<h1 style="text-align: center;">Movie Analysis </h1>



# 1. Project Overview
This project involves conducting an in-depth analysis aimed at generating actionable insights for stakeholders in the movie business. The analysis will explore various aspects of the movie industry, including financial performance, audience reception, and market trends. Our goal is to equip stakeholders with a comprehensive understanding of key metrics and trends, enabling them to make informed decisions that drive the company's growth and success in the competitive movie market.

This project leverages data from [Box Office Mojo](https://www.boxofficemojo.com/), [IMDB](https://www.imdb.com/), [Rotten Tomatoes](https://www.rottentomatoes.com/), [TheMovieBD](https://www.themoviedb.org/), and [TheNumbers](https://www.the-numbers.com/). These sites provide various types of information related to movies, TV shows, and the entertainment industry.

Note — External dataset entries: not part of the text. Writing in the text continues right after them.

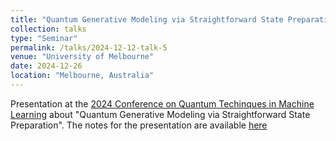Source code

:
 ```yaml
---
title: "Quantum Generative Modeling via Straightforward State Preparation"
collection: talks
type: "Seminar"
permalink: /talks/2024-12-12-talk-5
venue: "University of Melbourne"
date: 2024-12-26
location: "Melbourne, Australia"
---
```


Presentation at the [2024 Conference on Quantum Techinques in Machine Learning](https://qtml2024.org/) about "Quantum Generative Modeling via Straightforward State Preparation". The notes for the presentation are available [here](https://geometrino.wordpress.com/wp-content/uploads/2024/12/4_accepted_abstract__quantum_generative_modeling_via_straightforward_state_preparation_extended_abstract.pdf)
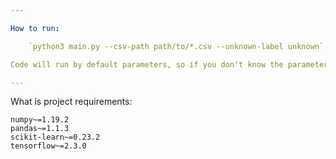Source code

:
 ```yaml
---

How to run:

    `python3 main.py --csv-path path/to/*.csv --unknown-label unknown`

Code will run by default parameters, so if you don't know the parameters just run `python3 main.py`

---
```


What is project requirements:
    
    numpy~=1.19.2
    pandas~=1.1.3
    scikit-learn~=0.23.2
    tensorflow~=2.3.0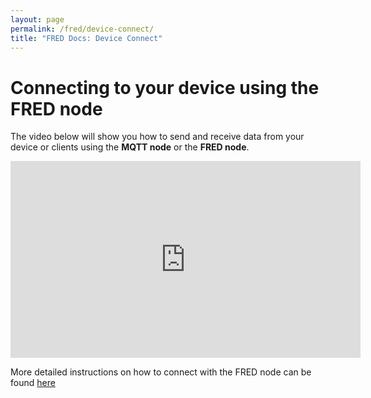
 ```yaml
---
layout: page
permalink: /fred/device-connect/
title: "FRED Docs: Device Connect"
---
```


# Connecting to your device using the FRED node

The video below will show you how to send and receive data from your device or clients using the **MQTT node** or the **FRED node**.

<iframe width="560" height="315" src="https://www.youtube.com/embed/g7mBO341uJk" frameborder="0" allowfullscreen></iframe>

More detailed instructions on how to connect with the FRED node can be found [here](http://developers.sensetecnic.com/article/tutorial-connecting-device-node-red-to-cloud-node-red/)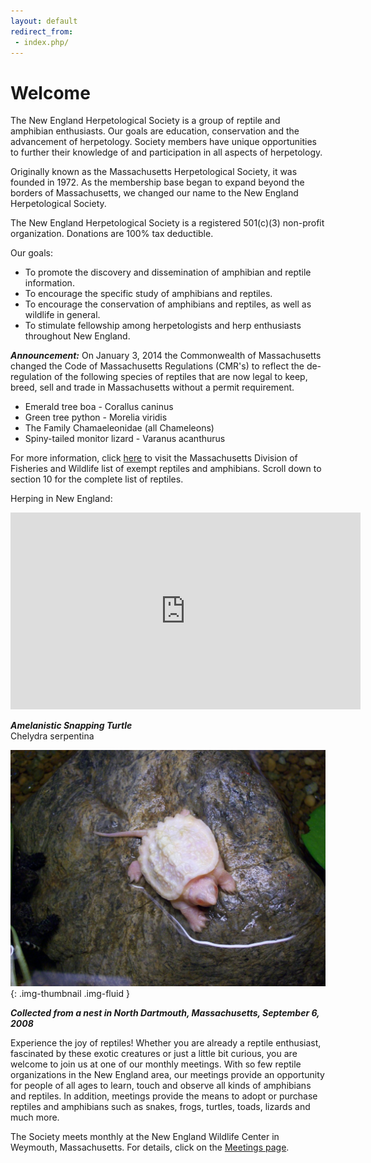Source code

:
 ```yaml
---
layout: default
redirect_from: 
 - index.php/
---
```



Welcome
=======

The New England Herpetological Society is a group of reptile and amphibian enthusiasts. Our goals are education, conservation and the advancement of herpetology. Society members have unique opportunities to further their knowledge of and participation in all aspects of herpetology.


Originally known as the Massachusetts Herpetological Society, it was founded in 1972. As the membership base began to expand beyond the borders of Massachusetts, we changed our name to the New England Herpetological Society.


The New England Herpetological Society is a registered 501(c)(3) non-profit organization. Donations are 100% tax deductible.


Our goals:

  - To promote the discovery and dissemination of amphibian and reptile information.
  - To encourage the specific study of amphibians and reptiles.
  - To encourage the conservation of amphibians and reptiles, as well as wildlife in general.
  - To stimulate fellowship among herpetologists and herp enthusiasts throughout New England.

 

***Announcement:*** On January 3, 2014 the Commonwealth of Massachusetts changed the Code of Massachusetts Regulations (CMR's) to reflect the de-regulation of the following species of reptiles that are now legal to keep, breed, sell and trade in Massachusetts without a permit requirement.

- Emerald tree boa  -      Corallus caninus
- Green tree python -      Morelia viridis
- The Family Chamaeleonidae (all Chameleons)
- Spiny-tailed monitor lizard - Varanus acanthurus

 

For more information, click [here](http://www.mass.gov/eea/agencies/dfg/dfw/laws-regulations/cmr/321-cmr-900-exemption-list.html#9.01) to visit the Massachusetts Division of Fisheries and Wildlife list of exempt reptiles and amphibians. Scroll down to section 10 for the complete list of reptiles.

Herping in New England:
<iframe width="560" height="315" src="https://www.youtube.com/embed/jUau7mkPr2I" frameborder="0" allowfullscreen></iframe>


***Amelanistic Snapping Turtle***  
Chelydra serpentina

![Amelanistic snapping turtle hatchling](/assets/9-6-08_amelanistic_snapping_turtle_hatchling.jpg){: .img-thumbnail .img-fluid }

***Collected from a nest in North Dartmouth, Massachusetts, September 6, 2008***

Experience the joy of reptiles! Whether you are already a reptile enthusiast, fascinated by these exotic creatures or just a little bit curious, you are welcome to join us at one of our monthly meetings. With so few reptile organizations in the New England area, our meetings provide an opportunity for people of all ages to learn, touch and observe all kinds of amphibians and reptiles. In addition, meetings provide the means to adopt or purchase reptiles and amphibians such as snakes, frogs, turtles, toads, lizards and much more.

The Society meets monthly at the New England Wildlife Center in Weymouth, Massachusetts. For details, click on the [Meetings page](/meetings/).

1. **Box Office Mojo** - is a comprehensive resource for box office revenue data. It is widely used to analyze the financial success of films.
2. **IMDB** - also contains information about TV shows, movies and the entertainment industry. It provides extensive information on cast and crew, plot summaries, user and critic reviews, ratings, trivia, and more. IMDb also features user-generated content like reviews and lists,
3. **Rotten Tomatoes** - Rotten Tomatoes is primarily a review aggregation site. It compiles reviews from professional critics and audiences for movies and TV shows. It is widely used by moviegoers and TV viewers to gauge the critical and public reception of a title before watching it. It helps in making informed decisions about which movies or TV shows to watch based on aggregated reviews and ratings.
4. **TheMovieDB** - is a user-driven database that offers information on movies, TV shows, and celebrities. It includes details such as cast and crew, plot summaries, user ratings, and reviews.
5. **TheNumbers** - provides detailed box office data, including financial analyses of movies. It also offers additional industry statistics and insights, such as home video sales and movie budgets.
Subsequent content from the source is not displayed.